BOULDER, Colo., Oct. 13, 2015 /PRNewswire/ -- ArcherDX, Inc., announced an addition to its target enrichment panel offering—the Archer™ Comprehensive Thyroid and Lung (CTL) Assay. This assay combines two complementary targeted NGS panels to detect gene fusions, point mutations, RNA abundance and copy number variations (CNVs) from FFPE and FNA lung and thyroid cancer samples.
"The CTL Assay is specifically designed to provide internal verification of several classes of driver mutations," said Josh Stahl, Vice President of R&D at ArcherDX. "By utilizing molecular-barcodes for quantitative analysis, we can examine both copy number variations and the corresponding changes in RNA abundance in a highly multiplexed NGS assay. Furthermore, adding expression-imbalance readout to this assay provides additional evidence supporting identified gene fusions."
The CTL Assay combines two RNA- and DNA-specific NGS library preparation panels that fully complement each other, providing internal mutations verification by comparing sequencing reads from both DNA and RNA input molecules.

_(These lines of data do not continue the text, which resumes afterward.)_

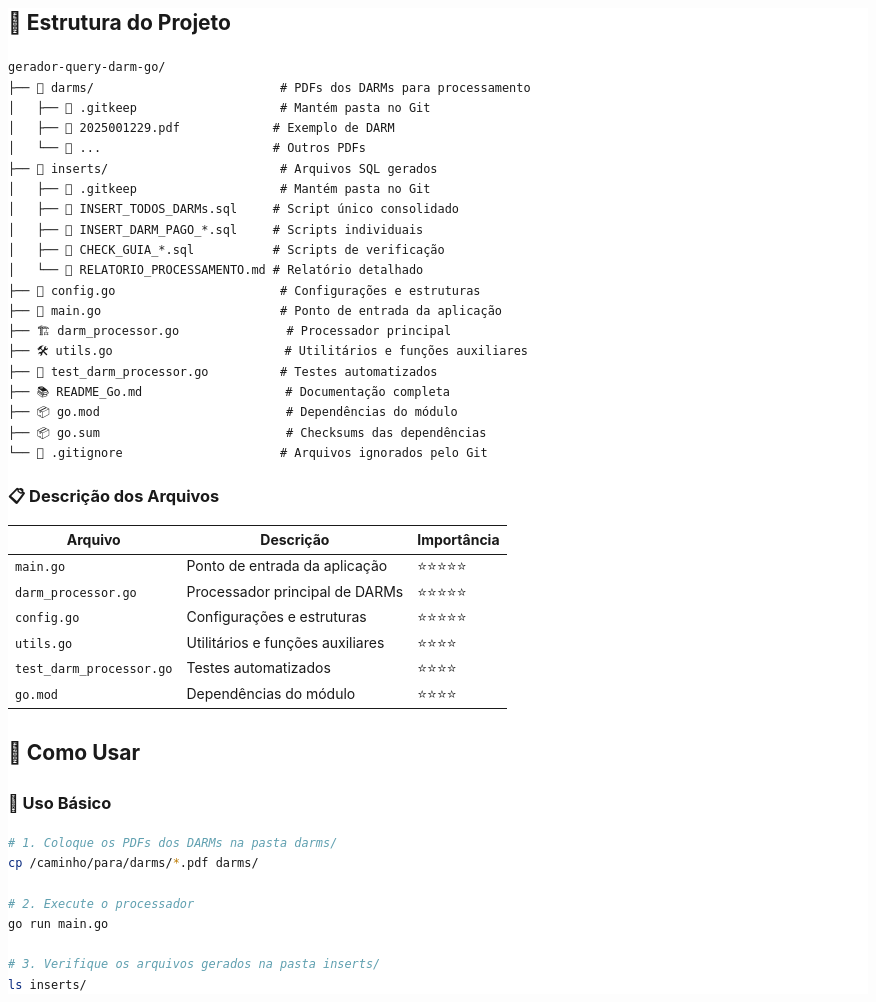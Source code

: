 ## 📁 Estrutura do Projeto

```
gerador-query-darm-go/
├── 📁 darms/                          # PDFs dos DARMs para processamento
│   ├── 📄 .gitkeep                    # Mantém pasta no Git
│   ├── 📄 2025001229.pdf             # Exemplo de DARM
│   └── 📄 ...                        # Outros PDFs
├── 📁 inserts/                        # Arquivos SQL gerados
│   ├── 📄 .gitkeep                    # Mantém pasta no Git
│   ├── 📄 INSERT_TODOS_DARMs.sql     # Script único consolidado
│   ├── 📄 INSERT_DARM_PAGO_*.sql     # Scripts individuais
│   ├── 📄 CHECK_GUIA_*.sql           # Scripts de verificação
│   └── 📄 RELATORIO_PROCESSAMENTO.md # Relatório detalhado
├── 🔧 config.go                       # Configurações e estruturas
├── 🚀 main.go                         # Ponto de entrada da aplicação
├── 🏗️ darm_processor.go               # Processador principal
├── 🛠️ utils.go                        # Utilitários e funções auxiliares
├── 🧪 test_darm_processor.go          # Testes automatizados
├── 📚 README_Go.md                    # Documentação completa
├── 📦 go.mod                          # Dependências do módulo
├── 📦 go.sum                          # Checksums das dependências
└── 📄 .gitignore                      # Arquivos ignorados pelo Git
```

### 📋 Descrição dos Arquivos

| Arquivo | Descrição | Importância |
|---------|-----------|-------------|
| `main.go` | Ponto de entrada da aplicação | ⭐⭐⭐⭐⭐ |
| `darm_processor.go` | Processador principal de DARMs | ⭐⭐⭐⭐⭐ |
| `config.go` | Configurações e estruturas | ⭐⭐⭐⭐⭐ |
| `utils.go` | Utilitários e funções auxiliares | ⭐⭐⭐⭐ |
| `test_darm_processor.go` | Testes automatizados | ⭐⭐⭐⭐ |
| `go.mod` | Dependências do módulo | ⭐⭐⭐⭐ |

## 🎯 Como Usar

### 🚀 Uso Básico

```bash
# 1. Coloque os PDFs dos DARMs na pasta darms/
cp /caminho/para/darms/*.pdf darms/

# 2. Execute o processador
go run main.go

# 3. Verifique os arquivos gerados na pasta inserts/
ls inserts/
```
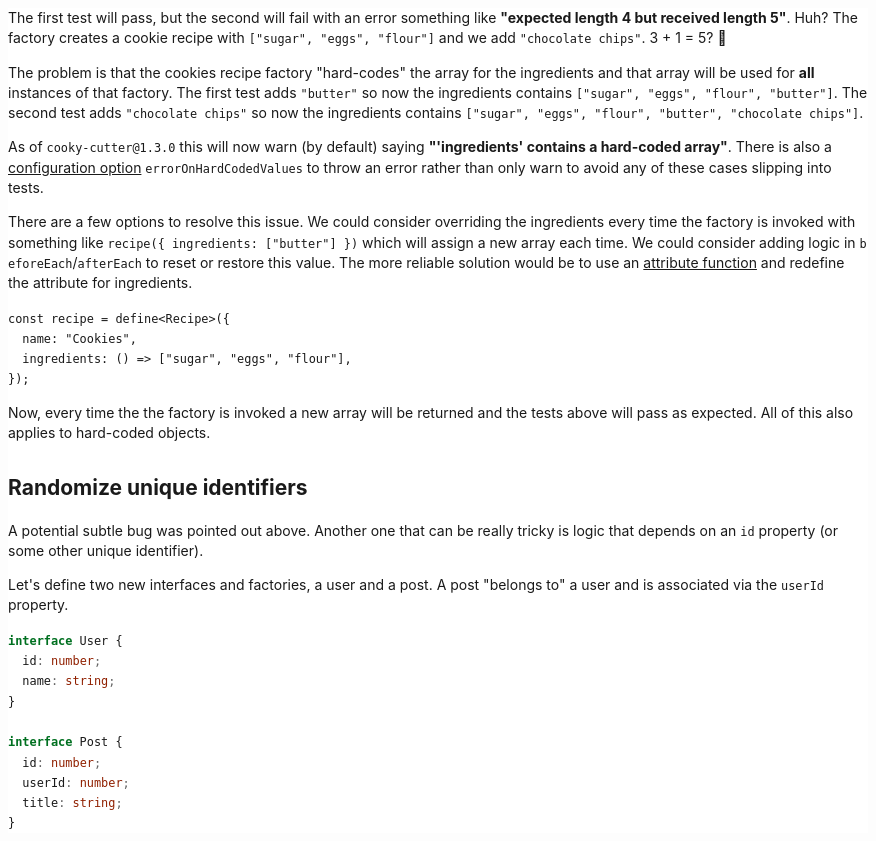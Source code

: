 The first test will pass, but the second will fail with an error something like
**"expected length 4 but received length 5"**. Huh? The factory creates a cookie
recipe with `["sugar", "eggs", "flour"]` and we add `"chocolate chips"`.
3 + 1 = 5? 🤨

The problem is that the cookies recipe factory "hard-codes" the array for the
ingredients and that array will be used for **all** instances of that factory.
The first test adds `"butter"` so now the ingredients contains
`["sugar", "eggs", "flour", "butter"]`. The second test adds `"chocolate chips"`
so now the ingredients contains `["sugar", "eggs", "flour", "butter", "chocolate chips"]`.

As of `cooky-cutter@1.3.0` this will now warn (by default) saying **"'ingredients' contains a hard-coded array"**.
There is also a [configuration option](https://skovy.github.io/cooky-cutter/#/configure?id=configuration-options)
`errorOnHardCodedValues` to throw an error rather than only warn to avoid any of these cases slipping into tests.

There are a few options to resolve this issue. We could consider overriding the ingredients every time the factory
is invoked with something like `recipe({ ingredients: ["butter"] })` which will
assign a new array each time. We could consider adding logic in `beforeEach`/`afterEach`
to reset or restore this value. The more reliable solution would be to use an
[attribute function](https://skovy.github.io/cooky-cutter/#/define?id=attribute-functions)
and redefine the attribute for ingredients.

```typescript{3}
const recipe = define<Recipe>({
  name: "Cookies",
  ingredients: () => ["sugar", "eggs", "flour"],
});
```

Now, every time the the factory is invoked a new array will be returned and the
tests above will pass as expected. All of this also applies to hard-coded objects.

## Randomize unique identifiers

A potential subtle bug was pointed out above. Another one that can be really
tricky is logic that depends on an `id` property (or some other unique identifier).

Let's define two new interfaces and factories, a user and a post. A post "belongs to" a user
and is associated via the `userId` property.

```typescript
interface User {
  id: number;
  name: string;
}

interface Post {
  id: number;
  userId: number;
  title: string;
}
```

"Lung cancer is one of the most deadly forms of cancer in the world, and thyroid cancer has one of the fastest growing incidence rates in the U.S." said Jason Myers, Ph.D., CEO of ArcherDX. "The overlap in targets in these diseases, especially for gene fusions, means that labs can batch samples more frequently and reduce sequencing costs."
Designed for use in high-throughput laboratories, the Archer CTL Assay employs simple, lyophilized workflows for NGS library preparation. Once sequenced, samples are analyzed using the complementary Archer Analysis software suite. Total turnaround time for running both CTL panels is 3-5 days, starting from sample extraction through sequencing and data reporting.

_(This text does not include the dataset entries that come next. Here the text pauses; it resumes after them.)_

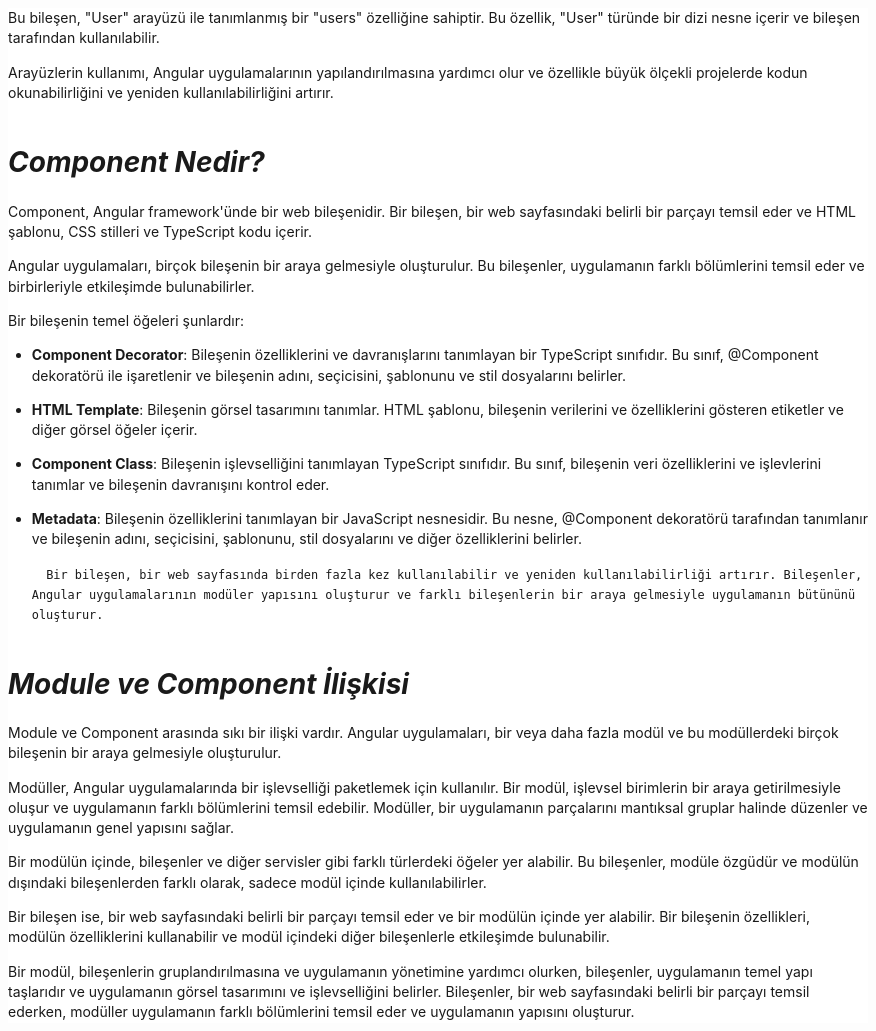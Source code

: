 Bu bileşen, "User" arayüzü ile tanımlanmış bir "users" özelliğine sahiptir. Bu özellik, "User" türünde bir dizi nesne içerir ve bileşen tarafından kullanılabilir.

Arayüzlerin kullanımı, Angular uygulamalarının yapılandırılmasına yardımcı olur ve özellikle büyük ölçekli projelerde kodun okunabilirliğini ve yeniden kullanılabilirliğini artırır.

# *Component Nedir?*

Component, Angular framework'ünde bir web bileşenidir. Bir bileşen, bir web sayfasındaki belirli bir parçayı temsil eder ve HTML şablonu, CSS stilleri ve TypeScript kodu içerir.

Angular uygulamaları, birçok bileşenin bir araya gelmesiyle oluşturulur. Bu bileşenler, uygulamanın farklı bölümlerini temsil eder ve birbirleriyle etkileşimde bulunabilirler.

Bir bileşenin temel öğeleri şunlardır:

- **Component Decorator**: Bileşenin özelliklerini ve davranışlarını tanımlayan bir TypeScript sınıfıdır. Bu sınıf, @Component dekoratörü ile işaretlenir ve bileşenin adını, seçicisini, şablonunu ve stil dosyalarını belirler.
- **HTML Template**: Bileşenin görsel tasarımını tanımlar. HTML şablonu, bileşenin verilerini ve özelliklerini gösteren etiketler ve diğer görsel öğeler içerir.
- **Component Class**: Bileşenin işlevselliğini tanımlayan TypeScript sınıfıdır. Bu sınıf, bileşenin veri özelliklerini ve işlevlerini tanımlar ve bileşenin davranışını kontrol eder.
- **Metadata**: Bileşenin özelliklerini tanımlayan bir JavaScript nesnesidir. Bu nesne, @Component dekoratörü tarafından tanımlanır ve bileşenin adını, seçicisini, şablonunu, stil dosyalarını ve diğer özelliklerini belirler.

        Bir bileşen, bir web sayfasında birden fazla kez kullanılabilir ve yeniden kullanılabilirliği artırır. Bileşenler, Angular uygulamalarının modüler yapısını oluşturur ve farklı bileşenlerin bir araya gelmesiyle uygulamanın bütününü oluşturur.

# *Module ve Component İlişkisi*

Module ve Component arasında sıkı bir ilişki vardır. Angular uygulamaları, bir veya daha fazla modül ve bu modüllerdeki birçok bileşenin bir araya gelmesiyle oluşturulur.

Modüller, Angular uygulamalarında bir işlevselliği paketlemek için kullanılır. Bir modül, işlevsel birimlerin bir araya getirilmesiyle oluşur ve uygulamanın farklı bölümlerini temsil edebilir. Modüller, bir uygulamanın parçalarını mantıksal gruplar halinde düzenler ve uygulamanın genel yapısını sağlar.

Bir modülün içinde, bileşenler ve diğer servisler gibi farklı türlerdeki öğeler yer alabilir. Bu bileşenler, modüle özgüdür ve modülün dışındaki bileşenlerden farklı olarak, sadece modül içinde kullanılabilirler.

Bir bileşen ise, bir web sayfasındaki belirli bir parçayı temsil eder ve bir modülün içinde yer alabilir. Bir bileşenin özellikleri, modülün özelliklerini kullanabilir ve modül içindeki diğer bileşenlerle etkileşimde bulunabilir.

Bir modül, bileşenlerin gruplandırılmasına ve uygulamanın yönetimine yardımcı olurken, bileşenler, uygulamanın temel yapı taşlarıdır ve uygulamanın görsel tasarımını ve işlevselliğini belirler. Bileşenler, bir web sayfasındaki belirli bir parçayı temsil ederken, modüller uygulamanın farklı bölümlerini temsil eder ve uygulamanın yapısını oluşturur.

ArcherDX addresses the bottlenecks associated with using NGS in translational research by offering a robust platform for targeted sequencing applications.
By combining proprietary Anchored Multiplexed PCR (AMP™) chemistry and easy-to-use, lyophilized reagents, Archer NGS assays generate highly enriched sequencing libraries to detect gene fusions, point mutations, CNVs and RNA abundance. Complemented by the Archer suite of bioinformatics software, ArcherDX technology dramatically enhances complex mutation identification and discovery.
ArcherDX is headquartered in Boulder, Colo., and maintains manufacturing operations in Beverly, Mass.
Note: Archer kits and analysis software are for research use only and not for use in diagnostic procedures.